I was thinking about those kind words and how they have lasted longer in my memory than almost any other feelings I got while I was in the work force as I watched my sister-in-law talking softly to my mother, her hands on my mothers lap. For a second I was almost jealous, ashamed that I was not the one kneeling this time, even though I have spent many similar moments with my mother over the last several months. I thought of how melancholy we are all feeling on the last leg of this journey. Then I realized how lucky I am to have a mother who inspires so much love from everyone. How my sister-in-law has become my sister over the last 26 years. How my mother went from having one daughter to two and I could not be more proud if my mother won the Nobel Prize, finished the New York Marathon, or built a corporate empire. There is always enough love to spare. That is my mother’s legacy. How did I get so damn lucky? I knew to kneel so many years ago because my mother made sure her children were filled with compassion and kindness and humility.
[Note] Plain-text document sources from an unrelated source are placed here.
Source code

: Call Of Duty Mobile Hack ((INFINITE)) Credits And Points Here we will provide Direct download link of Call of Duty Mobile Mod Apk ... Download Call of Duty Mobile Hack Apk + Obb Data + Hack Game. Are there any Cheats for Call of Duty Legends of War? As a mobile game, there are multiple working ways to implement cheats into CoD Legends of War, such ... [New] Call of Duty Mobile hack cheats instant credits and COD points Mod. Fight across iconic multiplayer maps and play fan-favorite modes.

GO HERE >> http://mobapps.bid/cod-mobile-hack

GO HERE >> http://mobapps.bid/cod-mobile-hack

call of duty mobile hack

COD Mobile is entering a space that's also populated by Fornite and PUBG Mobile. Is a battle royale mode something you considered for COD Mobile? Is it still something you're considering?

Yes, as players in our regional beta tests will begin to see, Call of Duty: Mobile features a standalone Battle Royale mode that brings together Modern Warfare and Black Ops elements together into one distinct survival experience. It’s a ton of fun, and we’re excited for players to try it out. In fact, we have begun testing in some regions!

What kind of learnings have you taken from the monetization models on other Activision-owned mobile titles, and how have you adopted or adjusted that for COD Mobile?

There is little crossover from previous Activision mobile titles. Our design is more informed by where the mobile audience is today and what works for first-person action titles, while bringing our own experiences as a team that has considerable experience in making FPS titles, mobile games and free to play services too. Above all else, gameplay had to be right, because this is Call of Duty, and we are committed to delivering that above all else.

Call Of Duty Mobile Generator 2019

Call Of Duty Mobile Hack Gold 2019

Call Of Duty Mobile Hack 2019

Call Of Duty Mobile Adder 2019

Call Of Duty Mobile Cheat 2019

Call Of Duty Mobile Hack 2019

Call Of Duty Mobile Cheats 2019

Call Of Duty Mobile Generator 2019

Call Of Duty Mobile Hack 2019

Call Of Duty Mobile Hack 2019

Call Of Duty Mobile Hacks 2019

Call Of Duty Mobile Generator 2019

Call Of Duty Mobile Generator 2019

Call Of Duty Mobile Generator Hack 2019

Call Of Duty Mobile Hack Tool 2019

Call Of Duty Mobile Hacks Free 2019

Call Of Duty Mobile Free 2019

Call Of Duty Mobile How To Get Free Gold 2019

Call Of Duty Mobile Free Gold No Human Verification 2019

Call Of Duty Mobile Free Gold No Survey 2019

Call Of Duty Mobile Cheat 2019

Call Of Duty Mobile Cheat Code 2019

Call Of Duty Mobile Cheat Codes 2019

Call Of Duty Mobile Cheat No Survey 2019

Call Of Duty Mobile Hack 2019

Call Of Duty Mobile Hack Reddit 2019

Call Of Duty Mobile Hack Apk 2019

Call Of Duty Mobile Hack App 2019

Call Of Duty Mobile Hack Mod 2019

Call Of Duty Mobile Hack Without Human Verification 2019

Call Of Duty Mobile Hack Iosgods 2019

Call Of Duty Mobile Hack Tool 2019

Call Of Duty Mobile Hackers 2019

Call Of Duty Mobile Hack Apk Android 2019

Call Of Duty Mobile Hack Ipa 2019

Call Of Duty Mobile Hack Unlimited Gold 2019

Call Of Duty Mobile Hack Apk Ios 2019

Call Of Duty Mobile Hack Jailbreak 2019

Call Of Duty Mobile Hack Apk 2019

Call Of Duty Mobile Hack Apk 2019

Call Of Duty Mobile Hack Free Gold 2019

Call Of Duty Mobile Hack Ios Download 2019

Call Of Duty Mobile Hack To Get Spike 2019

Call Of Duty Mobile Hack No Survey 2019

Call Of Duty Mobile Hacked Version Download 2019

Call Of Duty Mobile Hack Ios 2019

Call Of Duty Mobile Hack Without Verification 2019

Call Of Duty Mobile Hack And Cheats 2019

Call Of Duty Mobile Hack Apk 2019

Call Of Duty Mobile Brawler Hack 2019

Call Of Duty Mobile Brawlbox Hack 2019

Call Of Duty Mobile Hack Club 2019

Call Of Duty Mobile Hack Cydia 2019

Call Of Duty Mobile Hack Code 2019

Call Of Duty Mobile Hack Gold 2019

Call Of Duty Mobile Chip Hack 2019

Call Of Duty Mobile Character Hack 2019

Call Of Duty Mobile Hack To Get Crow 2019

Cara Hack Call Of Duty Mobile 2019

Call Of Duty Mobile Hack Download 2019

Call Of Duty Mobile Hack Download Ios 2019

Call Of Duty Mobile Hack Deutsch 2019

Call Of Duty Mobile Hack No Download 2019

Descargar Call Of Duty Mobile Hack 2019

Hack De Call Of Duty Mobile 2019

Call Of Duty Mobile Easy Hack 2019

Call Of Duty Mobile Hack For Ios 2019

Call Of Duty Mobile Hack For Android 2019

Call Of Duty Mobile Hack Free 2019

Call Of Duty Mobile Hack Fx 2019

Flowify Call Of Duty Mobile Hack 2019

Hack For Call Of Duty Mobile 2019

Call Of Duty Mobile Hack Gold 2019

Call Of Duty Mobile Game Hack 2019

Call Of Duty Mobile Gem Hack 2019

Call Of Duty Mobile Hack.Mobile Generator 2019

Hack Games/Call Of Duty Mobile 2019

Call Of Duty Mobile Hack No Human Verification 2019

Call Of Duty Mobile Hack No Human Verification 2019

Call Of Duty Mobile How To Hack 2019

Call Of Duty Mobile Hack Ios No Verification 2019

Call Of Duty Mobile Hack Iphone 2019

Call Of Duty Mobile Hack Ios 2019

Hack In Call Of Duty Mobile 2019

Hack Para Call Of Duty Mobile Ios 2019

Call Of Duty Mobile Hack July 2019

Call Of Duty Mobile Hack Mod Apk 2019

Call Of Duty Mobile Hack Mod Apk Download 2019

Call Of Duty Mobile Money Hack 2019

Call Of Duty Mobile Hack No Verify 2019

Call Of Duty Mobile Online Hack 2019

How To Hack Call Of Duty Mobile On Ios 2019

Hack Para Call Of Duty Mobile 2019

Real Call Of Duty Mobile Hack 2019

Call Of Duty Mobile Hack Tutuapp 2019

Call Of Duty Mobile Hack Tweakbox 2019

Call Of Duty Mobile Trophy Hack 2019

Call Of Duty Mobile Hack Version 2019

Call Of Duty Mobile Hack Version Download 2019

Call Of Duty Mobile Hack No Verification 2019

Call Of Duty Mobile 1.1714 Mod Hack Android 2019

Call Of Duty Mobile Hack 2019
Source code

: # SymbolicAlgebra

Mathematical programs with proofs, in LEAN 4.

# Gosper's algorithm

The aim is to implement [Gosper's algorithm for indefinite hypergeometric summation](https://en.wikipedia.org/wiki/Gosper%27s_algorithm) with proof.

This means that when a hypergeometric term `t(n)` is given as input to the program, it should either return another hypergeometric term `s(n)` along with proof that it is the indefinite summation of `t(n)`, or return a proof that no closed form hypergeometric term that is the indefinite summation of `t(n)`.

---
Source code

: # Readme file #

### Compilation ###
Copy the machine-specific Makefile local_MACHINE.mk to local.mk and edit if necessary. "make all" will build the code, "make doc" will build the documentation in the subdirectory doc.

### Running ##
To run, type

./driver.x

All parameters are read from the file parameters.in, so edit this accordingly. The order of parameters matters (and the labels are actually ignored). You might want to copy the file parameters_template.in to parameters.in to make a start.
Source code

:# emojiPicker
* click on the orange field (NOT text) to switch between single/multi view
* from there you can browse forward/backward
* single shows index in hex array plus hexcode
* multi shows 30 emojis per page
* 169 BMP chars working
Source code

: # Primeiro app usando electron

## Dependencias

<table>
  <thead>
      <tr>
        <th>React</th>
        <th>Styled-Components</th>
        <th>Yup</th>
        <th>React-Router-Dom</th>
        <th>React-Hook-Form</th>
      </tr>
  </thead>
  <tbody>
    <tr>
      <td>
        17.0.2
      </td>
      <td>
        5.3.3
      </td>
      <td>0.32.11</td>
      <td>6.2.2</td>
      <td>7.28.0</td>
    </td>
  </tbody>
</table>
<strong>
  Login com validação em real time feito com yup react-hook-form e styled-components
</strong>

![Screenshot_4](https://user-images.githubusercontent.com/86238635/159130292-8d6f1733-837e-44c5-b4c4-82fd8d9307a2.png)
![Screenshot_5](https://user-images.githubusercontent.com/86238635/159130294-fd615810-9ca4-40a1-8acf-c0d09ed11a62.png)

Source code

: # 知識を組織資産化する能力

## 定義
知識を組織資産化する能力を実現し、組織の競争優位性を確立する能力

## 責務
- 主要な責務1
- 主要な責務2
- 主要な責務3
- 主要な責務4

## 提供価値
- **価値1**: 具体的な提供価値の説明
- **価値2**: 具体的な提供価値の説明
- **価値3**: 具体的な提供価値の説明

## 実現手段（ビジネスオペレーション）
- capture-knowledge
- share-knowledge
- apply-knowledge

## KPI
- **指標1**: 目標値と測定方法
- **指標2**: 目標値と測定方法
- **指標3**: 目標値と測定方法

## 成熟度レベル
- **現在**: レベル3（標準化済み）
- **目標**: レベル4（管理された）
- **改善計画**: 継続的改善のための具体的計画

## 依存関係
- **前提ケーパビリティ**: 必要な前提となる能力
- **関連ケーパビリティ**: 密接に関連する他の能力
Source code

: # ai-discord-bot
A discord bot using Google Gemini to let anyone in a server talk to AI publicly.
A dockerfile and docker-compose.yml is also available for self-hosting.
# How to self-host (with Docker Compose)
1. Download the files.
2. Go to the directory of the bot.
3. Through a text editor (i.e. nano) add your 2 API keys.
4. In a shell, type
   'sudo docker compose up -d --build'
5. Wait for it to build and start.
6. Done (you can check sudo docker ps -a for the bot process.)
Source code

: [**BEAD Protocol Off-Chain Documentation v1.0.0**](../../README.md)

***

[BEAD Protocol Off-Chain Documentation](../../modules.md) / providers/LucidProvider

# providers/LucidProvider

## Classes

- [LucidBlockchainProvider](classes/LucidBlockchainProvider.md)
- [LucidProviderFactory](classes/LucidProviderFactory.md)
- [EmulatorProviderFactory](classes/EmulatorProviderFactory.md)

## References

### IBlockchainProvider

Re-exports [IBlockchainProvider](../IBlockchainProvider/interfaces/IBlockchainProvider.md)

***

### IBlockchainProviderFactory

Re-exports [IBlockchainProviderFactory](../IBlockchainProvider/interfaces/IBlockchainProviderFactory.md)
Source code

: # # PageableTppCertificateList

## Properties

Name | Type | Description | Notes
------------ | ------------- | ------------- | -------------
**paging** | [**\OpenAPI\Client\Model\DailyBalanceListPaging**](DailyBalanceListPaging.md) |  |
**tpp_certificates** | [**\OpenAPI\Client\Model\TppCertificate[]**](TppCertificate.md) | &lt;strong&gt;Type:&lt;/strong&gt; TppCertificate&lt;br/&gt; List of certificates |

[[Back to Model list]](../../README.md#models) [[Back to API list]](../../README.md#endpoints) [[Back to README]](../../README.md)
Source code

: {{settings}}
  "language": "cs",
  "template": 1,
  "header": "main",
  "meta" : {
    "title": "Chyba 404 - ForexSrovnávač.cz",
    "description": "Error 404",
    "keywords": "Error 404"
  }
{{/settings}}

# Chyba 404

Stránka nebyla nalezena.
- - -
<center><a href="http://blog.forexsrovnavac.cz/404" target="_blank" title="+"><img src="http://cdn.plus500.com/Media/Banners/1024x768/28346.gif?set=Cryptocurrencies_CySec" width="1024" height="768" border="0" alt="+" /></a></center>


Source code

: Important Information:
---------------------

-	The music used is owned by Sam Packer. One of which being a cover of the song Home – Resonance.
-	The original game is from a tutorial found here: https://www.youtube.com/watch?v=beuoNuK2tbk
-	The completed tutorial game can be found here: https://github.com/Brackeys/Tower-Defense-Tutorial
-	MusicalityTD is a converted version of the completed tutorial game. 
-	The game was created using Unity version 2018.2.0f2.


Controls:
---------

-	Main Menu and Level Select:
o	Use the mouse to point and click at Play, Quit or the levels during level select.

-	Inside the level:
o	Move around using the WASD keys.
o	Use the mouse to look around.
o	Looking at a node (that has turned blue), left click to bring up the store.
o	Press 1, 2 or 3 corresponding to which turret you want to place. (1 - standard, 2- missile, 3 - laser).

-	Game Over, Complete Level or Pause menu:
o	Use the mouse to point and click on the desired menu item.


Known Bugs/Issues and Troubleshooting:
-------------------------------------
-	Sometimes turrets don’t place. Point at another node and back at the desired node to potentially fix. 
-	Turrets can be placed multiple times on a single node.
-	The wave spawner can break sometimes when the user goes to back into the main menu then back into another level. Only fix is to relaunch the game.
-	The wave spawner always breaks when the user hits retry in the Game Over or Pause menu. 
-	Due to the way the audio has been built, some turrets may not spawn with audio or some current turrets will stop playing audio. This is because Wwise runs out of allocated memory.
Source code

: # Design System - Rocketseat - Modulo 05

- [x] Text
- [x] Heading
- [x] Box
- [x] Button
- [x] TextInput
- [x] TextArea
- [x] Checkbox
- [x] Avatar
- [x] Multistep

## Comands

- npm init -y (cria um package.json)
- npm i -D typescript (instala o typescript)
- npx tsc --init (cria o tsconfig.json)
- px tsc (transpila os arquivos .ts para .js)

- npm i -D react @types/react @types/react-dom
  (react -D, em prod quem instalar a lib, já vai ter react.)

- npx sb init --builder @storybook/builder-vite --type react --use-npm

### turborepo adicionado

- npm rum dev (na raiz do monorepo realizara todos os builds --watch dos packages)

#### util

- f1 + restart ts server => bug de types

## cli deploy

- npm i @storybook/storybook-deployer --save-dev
Kneeling should never be confused with bowing. Kneeling is not done to express subservience, or as a way to beg for something or to show someone else how important they are (e.g. a Queen, or a King). Kneeling is an expression of respect and love. And respect and love should be the Universal Guiding Posts for how we treat others as we move through this world. I did not know that old woman, but I felt so much respect for her and her grief and I could feel how much she must have loved the son she lost. Both her pain and her love permeated the room filled with mourners and strangers. Kneeling before her was the only way I knew how to express my respect for that common bond we all have as humans who love and must often grieve when they lose one they love.

My sister-in-law knew kneeling near my mother was the only way to show her how much her love for all of us is appreciated in ways words cannot. Over the last several months my brother and sister (in-law) and I have wrapped my mother in the love and attention she richly deserves.